### To do
For the listing below, return the line containing "Disabled ✅ = Enabled", the line containing "1-9 - NumKeys", and all lines in between, exactly as written and nothing else.

....................

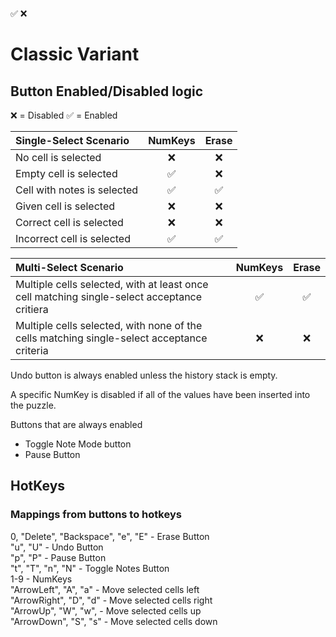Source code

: ✅ ❌

# Classic Variant

## Button Enabled/Disabled logic

❌ = Disabled ✅ = Enabled

| Single-Select Scenario      | NumKeys | Erase |
| :-------------------------- | :-----: | :---: |
| No cell is selected         |   ❌    |  ❌   |
| Empty cell is selected      |   ✅    |  ❌   |
| Cell with notes is selected |   ✅    |  ✅   |
| Given cell is selected      |   ❌    |  ❌   |
| Correct cell is selected    |   ❌    |  ❌   |
| Incorrect cell is selected  |   ✅    |  ✅   |

| Multi-Select Scenario                                                                       | NumKeys | Erase |
| :------------------------------------------------------------------------------------------ | :-----: | :---: |
| Multiple cells selected, with at least once cell matching single-select acceptance critiera |   ✅    |  ✅   |
| Multiple cells selected, with none of the cells matching single-select acceptance criteria  |   ❌    |  ❌   |

Undo button is always enabled unless the history stack is empty.

A specific NumKey is disabled if all of the values have been inserted into the puzzle.

Buttons that are always enabled

- Toggle Note Mode button
- Pause Button

## HotKeys

### Mappings from buttons to hotkeys

0, "Delete", "Backspace", "e", "E" - Erase Button  
"u", "U" - Undo Button  
"p", "P" - Pause Button  
"t", "T", "n", "N" - Toggle Notes Button  
1-9 - NumKeys  
"ArrowLeft", "A", "a" - Move selected cells left  
"ArrowRight", "D", "d" - Move selected cells right  
"ArrowUp", "W", "w", - Move selected cells up  
"ArrowDown", "S", "s" - Move selected cells down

....................

### Your solution
❌ = Disabled ✅ = Enabled

| Single-Select Scenario      | NumKeys | Erase |
| :-------------------------- | :-----: | :---: |
| No cell is selected         |   ❌    |  ❌   |
| Empty cell is selected      |   ✅    |  ❌   |
| Cell with notes is selected |   ✅    |  ✅   |
| Given cell is selected      |   ❌    |  ❌   |
| Correct cell is selected    |   ❌    |  ❌   |
| Incorrect cell is selected  |   ✅    |  ✅   |

| Multi-Select Scenario                                                                       | NumKeys | Erase |
| :------------------------------------------------------------------------------------------ | :-----: | :---: |
| Multiple cells selected, with at least once cell matching single-select acceptance critiera |   ✅    |  ✅   |
| Multiple cells selected, with none of the cells matching single-select acceptance criteria  |   ❌    |  ❌   |

Undo button is always enabled unless the history stack is empty.

A specific NumKey is disabled if all of the values have been inserted into the puzzle.

Buttons that are always enabled

- Toggle Note Mode button
- Pause Button

## HotKeys

### Mappings from buttons to hotkeys

0, "Delete", "Backspace", "e", "E" - Erase Button  
"u", "U" - Undo Button  
"p", "P" - Pause Button  
"t", "T", "n", "N" - Toggle Notes Button  
1-9 - NumKeys  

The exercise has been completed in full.